Welcome to Tennis Elbow, the column that looks back on the week that was in the world of tennis. This week, Charles Blouin-Gascon recaps the latest headlines in tennis’s plan to return to normalcy.

At this rate, the 2020 tennis season restart might be stopped before it even gets underway.

Just this past week, the tennis community has had to withstand the bad news that the Citi Open, which on the men’s side would have launched the ATP’s return plan, would be cancelled for the 2020 season. A few days later, it was announced that the China swing, which would have included the Rolex Shanghai Masters, the China Open, the Chengdu Open and Zhuhai Championships, had also been cancelled after the Chinese government issued new guidelines related to sporting events.
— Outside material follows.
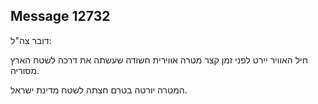 ## Message 12732

דובר צה"ל:

חיל האוויר יירט לפני זמן קצר מטרה אווירית חשודה שעשתה את דרכה לשטח הארץ מסוריה. 

המטרה יורטה בטרם חצתה לשטח מדינת ישראל.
It’s a tough blow for millions of tennis fans who had grown hopeful that maybe, just maybe one day things would get back to normal—and that this day would come in August, the announced date for the return of tennis.

It’s a tough blow but, especially, it could be quite the harbinger of things to come. Here we have two countries in two different parts of the world deciding during the same week all on their own that maybe live tennis matches, and the big (international) crowds these typically attract, is maybe the last thing they respectively need.
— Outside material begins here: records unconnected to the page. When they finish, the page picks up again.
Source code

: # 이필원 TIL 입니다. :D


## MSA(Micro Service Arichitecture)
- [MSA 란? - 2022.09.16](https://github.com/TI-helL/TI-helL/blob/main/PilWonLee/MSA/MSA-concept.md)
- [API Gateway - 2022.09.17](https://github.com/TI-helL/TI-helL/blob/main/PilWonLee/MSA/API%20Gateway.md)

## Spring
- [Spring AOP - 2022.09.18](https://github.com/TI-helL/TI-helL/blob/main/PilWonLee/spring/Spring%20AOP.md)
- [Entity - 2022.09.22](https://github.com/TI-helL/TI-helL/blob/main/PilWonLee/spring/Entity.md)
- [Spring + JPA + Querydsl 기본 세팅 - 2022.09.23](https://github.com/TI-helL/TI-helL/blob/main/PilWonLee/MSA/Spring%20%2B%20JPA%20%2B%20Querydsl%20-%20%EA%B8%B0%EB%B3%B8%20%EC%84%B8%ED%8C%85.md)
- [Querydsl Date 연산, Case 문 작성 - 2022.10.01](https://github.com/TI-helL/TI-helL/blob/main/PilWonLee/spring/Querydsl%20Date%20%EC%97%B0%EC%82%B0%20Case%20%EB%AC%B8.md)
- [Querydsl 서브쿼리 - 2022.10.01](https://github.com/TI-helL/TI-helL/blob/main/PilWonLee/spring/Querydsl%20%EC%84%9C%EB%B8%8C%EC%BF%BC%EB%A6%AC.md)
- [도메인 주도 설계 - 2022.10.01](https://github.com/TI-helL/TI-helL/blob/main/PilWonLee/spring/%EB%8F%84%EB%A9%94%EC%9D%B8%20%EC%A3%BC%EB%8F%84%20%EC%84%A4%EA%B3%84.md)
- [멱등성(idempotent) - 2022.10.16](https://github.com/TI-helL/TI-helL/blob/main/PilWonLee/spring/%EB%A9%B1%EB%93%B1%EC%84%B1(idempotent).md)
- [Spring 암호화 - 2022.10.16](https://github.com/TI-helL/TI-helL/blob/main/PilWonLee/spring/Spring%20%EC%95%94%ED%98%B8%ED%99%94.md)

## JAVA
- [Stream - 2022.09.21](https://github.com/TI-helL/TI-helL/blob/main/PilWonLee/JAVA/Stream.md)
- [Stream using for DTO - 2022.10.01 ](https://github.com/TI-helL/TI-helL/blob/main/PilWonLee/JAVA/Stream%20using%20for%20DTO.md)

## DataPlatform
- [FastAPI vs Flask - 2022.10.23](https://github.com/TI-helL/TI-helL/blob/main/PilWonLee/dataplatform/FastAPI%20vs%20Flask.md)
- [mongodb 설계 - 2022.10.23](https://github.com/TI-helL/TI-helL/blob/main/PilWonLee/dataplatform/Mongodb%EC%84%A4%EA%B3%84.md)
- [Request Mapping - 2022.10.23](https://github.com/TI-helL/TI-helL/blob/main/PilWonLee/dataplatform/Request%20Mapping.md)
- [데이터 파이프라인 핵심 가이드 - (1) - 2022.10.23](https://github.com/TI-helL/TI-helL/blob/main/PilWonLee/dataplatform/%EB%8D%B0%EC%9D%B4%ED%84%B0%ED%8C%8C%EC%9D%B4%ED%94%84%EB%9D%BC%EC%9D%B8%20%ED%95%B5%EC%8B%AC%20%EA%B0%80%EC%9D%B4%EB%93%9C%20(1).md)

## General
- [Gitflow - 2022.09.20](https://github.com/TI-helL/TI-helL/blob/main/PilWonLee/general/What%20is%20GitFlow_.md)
We understand the pressure. Everywhere you look, you see sports leagues coming back. Everywhere you look, you see that the Bundesliga managed to complete its 2020 season and so did the Premier League in England. Everywhere you look, you see sports but maybe someone counters with the fact that actually, maybe those leagues came back because they weren’t based in the United States?
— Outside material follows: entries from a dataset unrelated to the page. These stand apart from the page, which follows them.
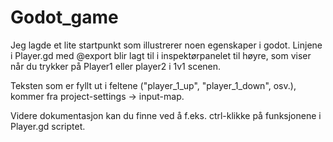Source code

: # Godot_game

Jeg lagde et lite startpunkt som illustrerer noen egenskaper i godot.
Linjene i Player.gd med @export blir lagt til i inspektørpanelet til
høyre, som viser når du trykker på Player1 eller player2 i 1v1 scenen.

Teksten som er fyllt ut i feltene ("player_1_up", "player_1_down", osv.),
kommer fra project-settings -> input-map.

Videre dokumentasjon kan du finne ved å f.eks. ctrl-klikke på funksjonene i
Player.gd scriptet.
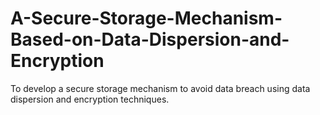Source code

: # A-Secure-Storage-Mechanism-Based-on-Data-Dispersion-and-Encryption

To develop a secure storage mechanism to avoid data breach using data dispersion and encryption techniques.
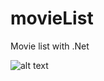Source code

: # movieList
Movie list with .Net

![alt text](https://github.com/adotkaya/movieList/Screenshot_1.png?raw=true)
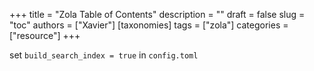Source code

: +++
title = "Zola Table of Contents"
description = ""
draft = false
slug = "toc"
authors = ["Xavier"]
[taxonomies]
tags = ["zola"]
categories = ["resource"]
+++

set `build_search_index = true` in `config.toml`
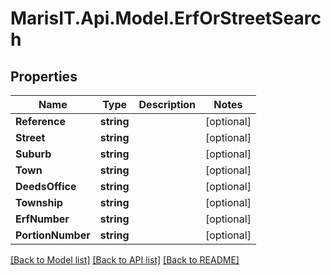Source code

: 
# MarisIT.Api.Model.ErfOrStreetSearch

## Properties

Name | Type | Description | Notes
------------ | ------------- | ------------- | -------------
**Reference** | **string** |  | [optional] 
**Street** | **string** |  | [optional] 
**Suburb** | **string** |  | [optional] 
**Town** | **string** |  | [optional] 
**DeedsOffice** | **string** |  | [optional] 
**Township** | **string** |  | [optional] 
**ErfNumber** | **string** |  | [optional] 
**PortionNumber** | **string** |  | [optional] 

[[Back to Model list]](../README.md#documentation-for-models)
[[Back to API list]](../README.md#documentation-for-api-endpoints)
[[Back to README]](../README.md)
But then everywhere you look, even here in North America, you see the NHL being mere days before the return of its 2020-2021 season, just like the NBA. Everywhere you look in North America, you see that the MLB launched its abbreviated 2020 season and that the NFL is just itching to do the same.

Everywhere you look, in short, you see sports coming back and wonder why tennis shouldn’t be able to do the same. Of course, this oversees the fatal flaw here that, you know, maybe all these other professional sports leagues as well shouldn’t come back in the first place. They may be wrong but that doesn’t mean that you should want to be wrong with them in the exact same way.

Everywhere you look, you see a need for sports to come back to offer a well-needed distraction from the everyday life and you need folks to understand how much we need it precisely at this time—though that argument overlooks the fact that we never actually, truly need sports. That’s precisely the point of sports: they’re utterly inconsequential in the grand scheme of things and should always be treated as the luxury they are. Should we look to host tennis matches when we could instead look to accomplish everything we can as a society to combat and stop the pandemic that has killed 650,000+ people?

But we digress. Tennis is unique in that it brings together every week numbers of folks from different parts of the world for a short and intense tournament at various places in the world before everyone leaves and just does it all over again at a different place the next week. In normal times, this is fine—but as you might have heard we’re living through a pandemic. This is the farthest thing from a normal time.

Instead, everywhere you look, maybe what you ought to be looking for is for someone to make the tough, but right, decision to just end things, pack everything up and try again next year. Everywhere you look, maybe you should be looking for the day that the tennis tournaments that are all slated to be played next month will have all fallen and been cancelled. (Especially when the tournament directors are such entitled little brats.)

Everywhere you look, maybe you should see that there is no tennis left to play. That is, no tennis except at Roland-Garros. That’s the one tournament that, if its organizers’ previous actions are any indication, will absolutely not get cancelled under any circumstance.

Congratulations to Rafael Nadal, I guess.